=== Data in this exercise ===

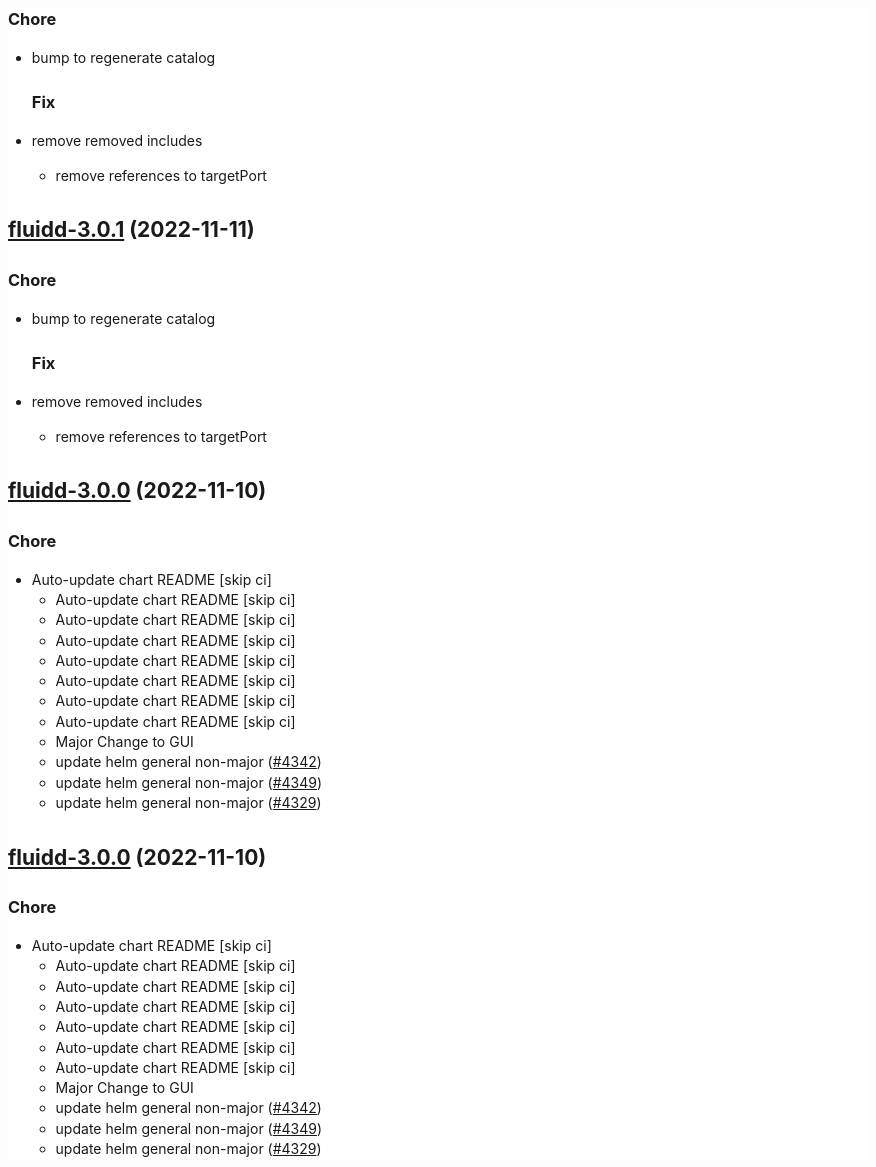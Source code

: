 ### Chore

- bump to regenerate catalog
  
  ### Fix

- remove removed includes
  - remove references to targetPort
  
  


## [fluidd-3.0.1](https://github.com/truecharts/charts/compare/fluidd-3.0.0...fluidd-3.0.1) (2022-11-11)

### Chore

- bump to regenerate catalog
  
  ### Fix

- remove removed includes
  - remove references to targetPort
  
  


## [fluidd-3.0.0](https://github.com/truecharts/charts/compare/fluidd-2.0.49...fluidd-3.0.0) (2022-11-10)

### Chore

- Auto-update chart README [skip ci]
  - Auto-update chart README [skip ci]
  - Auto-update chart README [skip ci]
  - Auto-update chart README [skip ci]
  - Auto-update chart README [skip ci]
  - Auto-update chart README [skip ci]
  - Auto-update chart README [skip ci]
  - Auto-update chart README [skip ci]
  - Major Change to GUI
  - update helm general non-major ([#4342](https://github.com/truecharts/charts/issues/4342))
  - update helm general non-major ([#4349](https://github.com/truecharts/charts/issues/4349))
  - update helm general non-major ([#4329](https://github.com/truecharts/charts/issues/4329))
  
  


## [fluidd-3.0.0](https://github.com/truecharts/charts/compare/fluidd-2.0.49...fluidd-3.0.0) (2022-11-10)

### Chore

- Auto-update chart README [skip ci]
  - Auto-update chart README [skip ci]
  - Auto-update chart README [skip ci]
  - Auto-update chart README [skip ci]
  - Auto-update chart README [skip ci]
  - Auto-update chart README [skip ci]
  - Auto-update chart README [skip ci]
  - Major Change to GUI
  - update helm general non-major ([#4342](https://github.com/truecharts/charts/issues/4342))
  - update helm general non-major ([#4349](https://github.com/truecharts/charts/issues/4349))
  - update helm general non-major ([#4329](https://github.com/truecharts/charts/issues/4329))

===

Without altering anything, output all the lines above but none of the images.

Source code

: ### Chore

- bump to regenerate catalog
  
  ### Fix

- remove removed includes
  - remove references to targetPort
  
  


## [fluidd-3.0.1](https://github.com/truecharts/charts/compare/fluidd-3.0.0...fluidd-3.0.1) (2022-11-11)

### Chore

- bump to regenerate catalog
  
  ### Fix

- remove removed includes
  - remove references to targetPort
  
  


## [fluidd-3.0.0](https://github.com/truecharts/charts/compare/fluidd-2.0.49...fluidd-3.0.0) (2022-11-10)

### Chore

- Auto-update chart README [skip ci]
  - Auto-update chart README [skip ci]
  - Auto-update chart README [skip ci]
  - Auto-update chart README [skip ci]
  - Auto-update chart README [skip ci]
  - Auto-update chart README [skip ci]
  - Auto-update chart README [skip ci]
  - Auto-update chart README [skip ci]
  - Major Change to GUI
  - update helm general non-major ([#4342](https://github.com/truecharts/charts/issues/4342))
  - update helm general non-major ([#4349](https://github.com/truecharts/charts/issues/4349))
  - update helm general non-major ([#4329](https://github.com/truecharts/charts/issues/4329))
  
  


## [fluidd-3.0.0](https://github.com/truecharts/charts/compare/fluidd-2.0.49...fluidd-3.0.0) (2022-11-10)

### Chore

- Auto-update chart README [skip ci]
  - Auto-update chart README [skip ci]
  - Auto-update chart README [skip ci]
  - Auto-update chart README [skip ci]
  - Auto-update chart README [skip ci]
  - Auto-update chart README [skip ci]
  - Auto-update chart README [skip ci]
  - Major Change to GUI
  - update helm general non-major ([#4342](https://github.com/truecharts/charts/issues/4342))
  - update helm general non-major ([#4349](https://github.com/truecharts/charts/issues/4349))
  - update helm general non-major ([#4329](https://github.com/truecharts/charts/issues/4329))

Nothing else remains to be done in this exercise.